Physical Size Associations to Offensive Performance Among Major League Leaders

Crotin, Ryan L.1; Forsythe, Charles M.2; Karakolis, Thomas3; Bhan, Shivam3

Journal of Strength & Conditioning Research:
doi: 10.1519/JSC.0000000000000551
Original Research

Abstract: Crotin, RL, Forsythe, CM, Karakolis, T, and Bhan, S. Physical size associations to offensive performance among Major League leaders. J Strength Cond Res 28(9): 2391–2396, 2014—Minimal work has studied physical size effects on statistical performance among Major League players. In this study, longitudinal, bivariate, and regression analyses studied the impact of physical size on offensive baseball statistics within a homogeneous talent sample of Major League batting leaders. Body mass index (BMI) was calculated from heights and weights that were publicly available to form a statistical database of 4,360 offense leaders from 1950 to 2010. Repeated-measures analysis of variances examined differences in anthropometrics and baseball statistics between each decade from 1950 to 2010. Bivariate correlation and linear regression analyses evaluated BMI as an independent variable of influence, where all tests applied an a priori significance level (p ≤ 0.05). After 1980, offensive performance increased (p ≤ 0.05) concurrent to body mass and BMI growth (p < 0.001). During the 1960s, only batting average and on-base plus slugging percentages were found statistically decreased (p ≤ 0.05).

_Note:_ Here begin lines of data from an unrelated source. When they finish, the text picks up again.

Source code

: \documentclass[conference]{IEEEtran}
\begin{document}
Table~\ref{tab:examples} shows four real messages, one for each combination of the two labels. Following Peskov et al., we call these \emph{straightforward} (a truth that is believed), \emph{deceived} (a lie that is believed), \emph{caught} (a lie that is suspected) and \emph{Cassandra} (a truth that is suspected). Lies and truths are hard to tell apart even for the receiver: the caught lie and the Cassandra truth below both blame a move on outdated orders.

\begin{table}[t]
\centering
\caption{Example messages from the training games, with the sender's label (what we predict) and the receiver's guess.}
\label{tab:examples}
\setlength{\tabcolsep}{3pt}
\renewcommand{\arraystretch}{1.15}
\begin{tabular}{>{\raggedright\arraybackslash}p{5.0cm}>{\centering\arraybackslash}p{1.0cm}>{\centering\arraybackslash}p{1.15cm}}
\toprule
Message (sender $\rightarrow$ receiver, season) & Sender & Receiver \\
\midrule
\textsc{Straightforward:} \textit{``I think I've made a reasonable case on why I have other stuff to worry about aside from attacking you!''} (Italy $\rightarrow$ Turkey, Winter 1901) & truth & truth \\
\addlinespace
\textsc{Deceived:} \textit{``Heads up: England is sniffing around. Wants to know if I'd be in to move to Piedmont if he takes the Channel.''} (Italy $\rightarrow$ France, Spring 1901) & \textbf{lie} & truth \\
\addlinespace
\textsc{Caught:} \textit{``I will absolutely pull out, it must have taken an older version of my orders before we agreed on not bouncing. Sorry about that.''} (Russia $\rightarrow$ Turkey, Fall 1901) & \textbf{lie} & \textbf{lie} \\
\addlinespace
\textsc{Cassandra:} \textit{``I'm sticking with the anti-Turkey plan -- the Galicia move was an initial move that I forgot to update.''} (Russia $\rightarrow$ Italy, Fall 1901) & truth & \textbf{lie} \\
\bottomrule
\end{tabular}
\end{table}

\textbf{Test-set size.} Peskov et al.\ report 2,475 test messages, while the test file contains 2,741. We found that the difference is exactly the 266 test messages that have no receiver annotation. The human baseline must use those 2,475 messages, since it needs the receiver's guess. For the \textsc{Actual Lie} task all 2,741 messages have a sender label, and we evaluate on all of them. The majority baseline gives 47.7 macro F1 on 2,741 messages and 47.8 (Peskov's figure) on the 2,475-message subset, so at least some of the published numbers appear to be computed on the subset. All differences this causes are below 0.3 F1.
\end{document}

All baseball statistics were positively correlated and predicted by BMI (p < 0.001). Consideration to covariant factors is required in data interpretation, yet nonetheless, our results showed physical size (BMI) to positively influence Major League offensive statistics. Over the 60-year period, greater body weight-to-height proportions owed to improved competitive performance, which suggests greater emphasis on hypertrophic stimuli in training and nutrition, as well as selection of larger professional baseball prospects.

Author Information

1Baltimore Orioles, Major League Baseball Club, Baltimore, Maryland;

2Department of Kinesiology and Health Education, The College of Education, The University of Texas at Austin, Austin, Texas; and

3Department of Kinesiology, Faculty of Applied Health Sciences, University of Waterloo, Waterloo, Ontario, Canada

Address correspondence to Dr. Ryan L. Crotin,

Copyright © 2014 by the National Strength & Conditioning Association.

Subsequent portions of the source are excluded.